The Struggle for Tibet & The End of the Revolution: China and the Limits of Modernity

April 6, 2010

John Gittings welcomes two books that articulate China's internal debates

John Gittings
The Guardian, Saturday 3 April 2010

Few will have heard of Tibet's Joan of Arc, the young Trinley Chodron, who
believed that a bird sent by the Dalai Lama had given her magic powers and
led a troop of "warrior-heroes" against the Chinese. Chodron was executed in
1969 during the cultural revolution.

And before reading The Struggle for Tibet I, too, was unaware of the Tibetan
monks who, more recently, were ordered to write down that the Dalai Lama "is
the biggest obstacle to Tibetan Buddhism". By adding a barely visible dot to
the script, they were able to convert "is" to "is not". Nor did I know that
many educated Tibetans can only communicate in Chinese with Tibetan exiles
they meet when travelling abroad, because their grasp of their own language
is so poor.

But our ignorance is hardly surprising. We talk a lot about the Tibet we see
from the outside, but as Robert Barnett, one of a handful of western
scholars who understand the country, tells us in his introduction, the
voices of the Tibetan people are only heard in "snatches and fragments".

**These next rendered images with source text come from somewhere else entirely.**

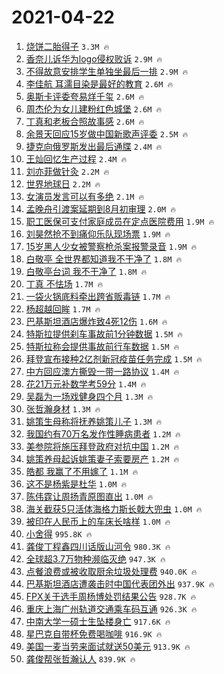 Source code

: # 2021-04-22

1. [烧饼二胎得子](https://s.weibo.com/weibo?q=%23%E7%83%A7%E9%A5%BC%E4%BA%8C%E8%83%8E%E5%BE%97%E5%AD%90%23&Refer=top) `3.3M 🔥`
1. [香奈儿诉华为logo侵权败诉](https://s.weibo.com/weibo?q=%23%E9%A6%99%E5%A5%88%E5%84%BF%E8%AF%89%E5%8D%8E%E4%B8%BAlogo%E4%BE%B5%E6%9D%83%E8%B4%A5%E8%AF%89%23&Refer=top) `2.9M 🔥`
1. [不得故意安排学生单独坐最后一排](https://s.weibo.com/weibo?q=%23%E4%B8%8D%E5%BE%97%E6%95%85%E6%84%8F%E5%AE%89%E6%8E%92%E5%AD%A6%E7%94%9F%E5%8D%95%E7%8B%AC%E5%9D%90%E6%9C%80%E5%90%8E%E4%B8%80%E6%8E%92%23&Refer=top) `2.9M 🔥`
1. [李佳航 耳濡目染是最好的教育](https://s.weibo.com/weibo?q=%E6%9D%8E%E4%BD%B3%E8%88%AA%20%E8%80%B3%E6%BF%A1%E7%9B%AE%E6%9F%93%E6%98%AF%E6%9C%80%E5%A5%BD%E7%9A%84%E6%95%99%E8%82%B2&Refer=top) `2.6M 🔥`
1. [奥斯卡评委夸易烊千玺](https://s.weibo.com/weibo?q=%23%E5%A5%A5%E6%96%AF%E5%8D%A1%E8%AF%84%E5%A7%94%E5%A4%B8%E6%98%93%E7%83%8A%E5%8D%83%E7%8E%BA%23&Refer=top) `2.6M 🔥`
1. [周杰伦为女儿建粉红色城堡](https://s.weibo.com/weibo?q=%23%E5%91%A8%E6%9D%B0%E4%BC%A6%E4%B8%BA%E5%A5%B3%E5%84%BF%E5%BB%BA%E7%B2%89%E7%BA%A2%E8%89%B2%E5%9F%8E%E5%A0%A1%23&Refer=top) `2.6M 🔥`
1. [丁真和老板合照故事感](https://s.weibo.com/weibo?q=%E4%B8%81%E7%9C%9F%E5%92%8C%E8%80%81%E6%9D%BF%E5%90%88%E7%85%A7%E6%95%85%E4%BA%8B%E6%84%9F&Refer=top) `2.6M 🔥`
1. [余景天回应15岁做中国新歌声评委](https://s.weibo.com/weibo?q=%23%E4%BD%99%E6%99%AF%E5%A4%A9%E5%9B%9E%E5%BA%9415%E5%B2%81%E5%81%9A%E4%B8%AD%E5%9B%BD%E6%96%B0%E6%AD%8C%E5%A3%B0%E8%AF%84%E5%A7%94%23&Refer=top) `2.5M 🔥`
1. [捷克向俄罗斯发出最后通牒](https://s.weibo.com/weibo?q=%23%E6%8D%B7%E5%85%8B%E5%90%91%E4%BF%84%E7%BD%97%E6%96%AF%E5%8F%91%E5%87%BA%E6%9C%80%E5%90%8E%E9%80%9A%E7%89%92%23&Refer=top) `2.4M 🔥`
1. [王灿回忆生产过程](https://s.weibo.com/weibo?q=%E7%8E%8B%E7%81%BF%E5%9B%9E%E5%BF%86%E7%94%9F%E4%BA%A7%E8%BF%87%E7%A8%8B&Refer=top) `2.4M 🔥`
1. [刘亦菲做针灸](https://s.weibo.com/weibo?q=%23%E5%88%98%E4%BA%A6%E8%8F%B2%E5%81%9A%E9%92%88%E7%81%B8%23&Refer=top) `2.2M 🔥`
1. [世界地球日](https://s.weibo.com/weibo?q=%23%E4%B8%96%E7%95%8C%E5%9C%B0%E7%90%83%E6%97%A5%23&Refer=top) `2.2M 🔥`
1. [女演员发言可以有多绝](https://s.weibo.com/weibo?q=%23%E5%A5%B3%E6%BC%94%E5%91%98%E5%8F%91%E8%A8%80%E5%8F%AF%E4%BB%A5%E6%9C%89%E5%A4%9A%E7%BB%9D%23&Refer=top) `2.1M 🔥`
1. [孟晚舟引渡案延期到8月初审理](https://s.weibo.com/weibo?q=%E5%AD%9F%E6%99%9A%E8%88%9F%E5%BC%95%E6%B8%A1%E6%A1%88%E5%BB%B6%E6%9C%9F%E5%88%B08%E6%9C%88%E5%88%9D%E5%AE%A1%E7%90%86&Refer=top) `2.0M 🔥`
1. [职工医保可支付家庭成员在定点医院费用](https://s.weibo.com/weibo?q=%E8%81%8C%E5%B7%A5%E5%8C%BB%E4%BF%9D%E5%8F%AF%E6%94%AF%E4%BB%98%E5%AE%B6%E5%BA%AD%E6%88%90%E5%91%98%E5%9C%A8%E5%AE%9A%E7%82%B9%E5%8C%BB%E9%99%A2%E8%B4%B9%E7%94%A8&Refer=top) `1.9M 🔥`
1. [刘昊然抢不到痛仰乐队现场票](https://s.weibo.com/weibo?q=%23%E5%88%98%E6%98%8A%E7%84%B6%E6%8A%A2%E4%B8%8D%E5%88%B0%E7%97%9B%E4%BB%B0%E4%B9%90%E9%98%9F%E7%8E%B0%E5%9C%BA%E7%A5%A8%23&Refer=top) `1.9M 🔥`
1. [15岁黑人少女被警察枪杀案报警录音](https://s.weibo.com/weibo?q=%2315%E5%B2%81%E9%BB%91%E4%BA%BA%E5%B0%91%E5%A5%B3%E8%A2%AB%E8%AD%A6%E5%AF%9F%E6%9E%AA%E6%9D%80%E6%A1%88%E6%8A%A5%E8%AD%A6%E5%BD%95%E9%9F%B3%23&Refer=top) `1.9M 🔥`
1. [白敬亭 全世界都知道我不干净了](https://s.weibo.com/weibo?q=%E7%99%BD%E6%95%AC%E4%BA%AD%20%E5%85%A8%E4%B8%96%E7%95%8C%E9%83%BD%E7%9F%A5%E9%81%93%E6%88%91%E4%B8%8D%E5%B9%B2%E5%87%80%E4%BA%86&Refer=top) `1.8M 🔥`
1. [白敬亭台词 我不干净了](https://s.weibo.com/weibo?q=%E7%99%BD%E6%95%AC%E4%BA%AD%E5%8F%B0%E8%AF%8D%20%E6%88%91%E4%B8%8D%E5%B9%B2%E5%87%80%E4%BA%86&Refer=top) `1.8M 🔥`
1. [丁真 不怯场](https://s.weibo.com/weibo?q=%E4%B8%81%E7%9C%9F%20%E4%B8%8D%E6%80%AF%E5%9C%BA&Refer=top) `1.7M 🔥`
1. [一袋火锅底料牵出跨省贩毒链](https://s.weibo.com/weibo?q=%23%E4%B8%80%E8%A2%8B%E7%81%AB%E9%94%85%E5%BA%95%E6%96%99%E7%89%B5%E5%87%BA%E8%B7%A8%E7%9C%81%E8%B4%A9%E6%AF%92%E9%93%BE%23&Refer=top) `1.7M 🔥`
1. [杨超越回眸](https://s.weibo.com/weibo?q=%23%E6%9D%A8%E8%B6%85%E8%B6%8A%E5%9B%9E%E7%9C%B8%23&Refer=top) `1.7M 🔥`
1. [巴基斯坦酒店爆炸致4死12伤](https://s.weibo.com/weibo?q=%23%E5%B7%B4%E5%9F%BA%E6%96%AF%E5%9D%A6%E9%85%92%E5%BA%97%E7%88%86%E7%82%B8%E8%87%B44%E6%AD%BB12%E4%BC%A4%23&Refer=top) `1.6M 🔥`
1. [特斯拉提供刹车事故前1分钟数据](https://s.weibo.com/weibo?q=%23%E7%89%B9%E6%96%AF%E6%8B%89%E6%8F%90%E4%BE%9B%E5%88%B9%E8%BD%A6%E4%BA%8B%E6%95%85%E5%89%8D1%E5%88%86%E9%92%9F%E6%95%B0%E6%8D%AE%23&Refer=top) `1.5M 🔥`
1. [特斯拉称会提供事故前行车数据](https://s.weibo.com/weibo?q=%23%E7%89%B9%E6%96%AF%E6%8B%89%E7%A7%B0%E4%BC%9A%E6%8F%90%E4%BE%9B%E4%BA%8B%E6%95%85%E5%89%8D%E8%A1%8C%E8%BD%A6%E6%95%B0%E6%8D%AE%23&Refer=top) `1.5M 🔥`
1. [拜登宣布接种2亿剂新冠疫苗任务完成](https://s.weibo.com/weibo?q=%E6%8B%9C%E7%99%BB%E5%AE%A3%E5%B8%83%E6%8E%A5%E7%A7%8D2%E4%BA%BF%E5%89%82%E6%96%B0%E5%86%A0%E7%96%AB%E8%8B%97%E4%BB%BB%E5%8A%A1%E5%AE%8C%E6%88%90&Refer=top) `1.5M 🔥`
1. [中方回应澳方撕毁一带一路协议](https://s.weibo.com/weibo?q=%23%E4%B8%AD%E6%96%B9%E5%9B%9E%E5%BA%94%E6%BE%B3%E6%96%B9%E6%92%95%E6%AF%81%E4%B8%80%E5%B8%A6%E4%B8%80%E8%B7%AF%E5%8D%8F%E8%AE%AE%23&Refer=top) `1.4M 🔥`
1. [花21万元补数学考59分](https://s.weibo.com/weibo?q=%23%E8%8A%B121%E4%B8%87%E5%85%83%E8%A1%A5%E6%95%B0%E5%AD%A6%E8%80%8359%E5%88%86%23&Refer=top) `1.4M 🔥`
1. [吴磊为一场戏健身四个月](https://s.weibo.com/weibo?q=%23%E5%90%B4%E7%A3%8A%E4%B8%BA%E4%B8%80%E5%9C%BA%E6%88%8F%E5%81%A5%E8%BA%AB%E5%9B%9B%E4%B8%AA%E6%9C%88%23&Refer=top) `1.3M 🔥`
1. [张哲瀚身材](https://s.weibo.com/weibo?q=%23%E5%BC%A0%E5%93%B2%E7%80%9A%E8%BA%AB%E6%9D%90%23&Refer=top) `1.3M 🔥`
1. [姚策生母称将抚养姚策儿子](https://s.weibo.com/weibo?q=%23%E5%A7%9A%E7%AD%96%E7%94%9F%E6%AF%8D%E7%A7%B0%E5%B0%86%E6%8A%9A%E5%85%BB%E5%A7%9A%E7%AD%96%E5%84%BF%E5%AD%90%23&Refer=top) `1.3M 🔥`
1. [我国约有70万名发作性睡病患者](https://s.weibo.com/weibo?q=%23%E6%88%91%E5%9B%BD%E7%BA%A6%E6%9C%8970%E4%B8%87%E5%90%8D%E5%8F%91%E4%BD%9C%E6%80%A7%E7%9D%A1%E7%97%85%E6%82%A3%E8%80%85%23&Refer=top) `1.2M 🔥`
1. [美参院将施压拜登政府对抗中国](https://s.weibo.com/weibo?q=%E7%BE%8E%E5%8F%82%E9%99%A2%E5%B0%86%E6%96%BD%E5%8E%8B%E6%8B%9C%E7%99%BB%E6%94%BF%E5%BA%9C%E5%AF%B9%E6%8A%97%E4%B8%AD%E5%9B%BD&Refer=top) `1.2M 🔥`
1. [姚策养母起诉姚策妻子索要房产](https://s.weibo.com/weibo?q=%23%E5%A7%9A%E7%AD%96%E5%85%BB%E6%AF%8D%E8%B5%B7%E8%AF%89%E5%A7%9A%E7%AD%96%E5%A6%BB%E5%AD%90%E7%B4%A2%E8%A6%81%E6%88%BF%E4%BA%A7%23&Refer=top) `1.2M 🔥`
1. [皓都 我赢了不用嫁了](https://s.weibo.com/weibo?q=%E7%9A%93%E9%83%BD%20%E6%88%91%E8%B5%A2%E4%BA%86%E4%B8%8D%E7%94%A8%E5%AB%81%E4%BA%86&Refer=top) `1.1M 🔥`
1. [这不是杨紫是杜华](https://s.weibo.com/weibo?q=%23%E8%BF%99%E4%B8%8D%E6%98%AF%E6%9D%A8%E7%B4%AB%E6%98%AF%E6%9D%9C%E5%8D%8E%23&Refer=top) `1.0M 🔥`
1. [陈伟霆让周扬青原图直出](https://s.weibo.com/weibo?q=%23%E9%99%88%E4%BC%9F%E9%9C%86%E8%AE%A9%E5%91%A8%E6%89%AC%E9%9D%92%E5%8E%9F%E5%9B%BE%E7%9B%B4%E5%87%BA%23&Refer=top) `1.0M 🔥`
1. [海关截获5只活体海格力斯长戟大兜虫](https://s.weibo.com/weibo?q=%E6%B5%B7%E5%85%B3%E6%88%AA%E8%8E%B75%E5%8F%AA%E6%B4%BB%E4%BD%93%E6%B5%B7%E6%A0%BC%E5%8A%9B%E6%96%AF%E9%95%BF%E6%88%9F%E5%A4%A7%E5%85%9C%E8%99%AB&Refer=top) `1.0M 🔥`
1. [被印在人民币上的车床长啥样](https://s.weibo.com/weibo?q=%23%E8%A2%AB%E5%8D%B0%E5%9C%A8%E4%BA%BA%E6%B0%91%E5%B8%81%E4%B8%8A%E7%9A%84%E8%BD%A6%E5%BA%8A%E9%95%BF%E5%95%A5%E6%A0%B7%23&Refer=top) `1.0M 🔥`
1. [小舍得](https://s.weibo.com/weibo?q=%E5%B0%8F%E8%88%8D%E5%BE%97&Refer=top) `995.8K 🔥`
1. [龚俊丁程鑫四川话版山河令](https://s.weibo.com/weibo?q=%23%E9%BE%9A%E4%BF%8A%E4%B8%81%E7%A8%8B%E9%91%AB%E5%9B%9B%E5%B7%9D%E8%AF%9D%E7%89%88%E5%B1%B1%E6%B2%B3%E4%BB%A4%23&Refer=top) `980.3K 🔥`
1. [全球超3.7万物种濒临灭绝](https://s.weibo.com/weibo?q=%23%E5%85%A8%E7%90%83%E8%B6%853.7%E4%B8%87%E7%89%A9%E7%A7%8D%E6%BF%92%E4%B8%B4%E7%81%AD%E7%BB%9D%23&Refer=top) `947.3K 🔥`
1. [点餐浪费或被收取厨余垃圾处理费](https://s.weibo.com/weibo?q=%E7%82%B9%E9%A4%90%E6%B5%AA%E8%B4%B9%E6%88%96%E8%A2%AB%E6%94%B6%E5%8F%96%E5%8E%A8%E4%BD%99%E5%9E%83%E5%9C%BE%E5%A4%84%E7%90%86%E8%B4%B9&Refer=top) `940.0K 🔥`
1. [巴基斯坦酒店遭袭击时中国代表团外出](https://s.weibo.com/weibo?q=%E5%B7%B4%E5%9F%BA%E6%96%AF%E5%9D%A6%E9%85%92%E5%BA%97%E9%81%AD%E8%A2%AD%E5%87%BB%E6%97%B6%E4%B8%AD%E5%9B%BD%E4%BB%A3%E8%A1%A8%E5%9B%A2%E5%A4%96%E5%87%BA&Refer=top) `937.9K 🔥`
1. [FPX关于选手周杨博处罚结果公告](https://s.weibo.com/weibo?q=FPX%E5%85%B3%E4%BA%8E%E9%80%89%E6%89%8B%E5%91%A8%E6%9D%A8%E5%8D%9A%E5%A4%84%E7%BD%9A%E7%BB%93%E6%9E%9C%E5%85%AC%E5%91%8A&Refer=top) `928.7K 🔥`
1. [重庆上海广州轨道交通乘车码互通](https://s.weibo.com/weibo?q=%E9%87%8D%E5%BA%86%E4%B8%8A%E6%B5%B7%E5%B9%BF%E5%B7%9E%E8%BD%A8%E9%81%93%E4%BA%A4%E9%80%9A%E4%B9%98%E8%BD%A6%E7%A0%81%E4%BA%92%E9%80%9A&Refer=top) `926.3K 🔥`
1. [中南大学一硕士生坠楼身亡](https://s.weibo.com/weibo?q=%23%E4%B8%AD%E5%8D%97%E5%A4%A7%E5%AD%A6%E4%B8%80%E7%A1%95%E5%A3%AB%E7%94%9F%E5%9D%A0%E6%A5%BC%E8%BA%AB%E4%BA%A1%23&Refer=top) `917.6K 🔥`
1. [星巴克自带杯免费喝咖啡](https://s.weibo.com/weibo?q=%23%E6%98%9F%E5%B7%B4%E5%85%8B%E8%87%AA%E5%B8%A6%E6%9D%AF%E5%85%8D%E8%B4%B9%E5%96%9D%E5%92%96%E5%95%A1%23&Refer=top) `916.9K 🔥`
1. [美国一麦当劳来面试就送50美元](https://s.weibo.com/weibo?q=%E7%BE%8E%E5%9B%BD%E4%B8%80%E9%BA%A6%E5%BD%93%E5%8A%B3%E6%9D%A5%E9%9D%A2%E8%AF%95%E5%B0%B1%E9%80%8150%E7%BE%8E%E5%85%83&Refer=top) `913.9K 🔥`
1. [龚俊帮张哲瀚认人](https://s.weibo.com/weibo?q=%23%E9%BE%9A%E4%BF%8A%E5%B8%AE%E5%BC%A0%E5%93%B2%E7%80%9A%E8%AE%A4%E4%BA%BA%23&Refer=top) `839.9K 🔥`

After the country was sealed off by China in 1959 following the Lhasa
rebellion and flight of the Dalai Lama, it became a "muffled, incoherent
place". The British left has always been diffident about the Tibet issue,
unable to shake off the memory of our own imperial designs, and uneasy at
the CIA's role in the 1950s and 60s in the Tibetan resistance (two of the
Dalai Lama's brothers worked with them).

A few years ago New Left Review (NLR) broke through this barrier, publishing
a conversation between the Chinese scholar-activist Wang Lixiong and the
leading Tibetan historian Tsering Shakya which launched a new debate. The
dialogue, with subsequent analyses from both writers, now appears in The
Struggle for Tibet, an excellent and informative book from Verso (the
publishers founded by NLR).

After the 2008 riots in Lhasa and in China's Tibetan areas, Wang organised a
petition signed by 300 Chinese intellectuals, included here as an appendix,
complaining about the ferocious attitude of the tame Tibetan officials who
rose to power during the cultural revolution, and urging Beijing to open a
dialogue with the Dalai Lama.

Both scholars warn that Tibet's cultural and national identity has been
dangerously eroded, and that China's rushed economic development only
benefits a minority. "What do we see today?" asks Wang. "Temples brim with
burning incense and butter lamps, which well-dressed people can afford to
light in the thousands at once. Yet they only want the Buddha's blessings to
help with job promotions and increasing their wealth."

The Tibetan resistance, which spread in 2008, becoming more violent, is
about "the right to have a voice", Shakya says, and Tibet will not remain
mute for ever.

There are many voices coming out of China these days, but do we always
listen? Our questions are often predictable: will Chinese economic growth
continue? Will China overtake the US? Will it rule the world? This focus on
the country's future has led to a de facto collusion with the Chinese
government in ignoring its past. According to this script, Mao was a
monster, socialism a dead end and the story only begins with the post-Mao
economic reforms.

In The End of the Revolution (Verso, £14.99), the leading Chinese critic
Wang Hui offers an alternative: an undivided narrative of modern Chinese
history which makes better sense.

The socialist reform of agriculture under Mao paved the way for the market
reform of agriculture after Mao, he argues, because "Chinese peasants had
become relatively more educated, literate, capable at self-organisation and
technically able".

Nor can we simply label China's economic policies as neo-liberal capitalism:
its socialist tradition still imposes constraints. Land has not been
privatised and state-owned enterprises still provide large tax revenues.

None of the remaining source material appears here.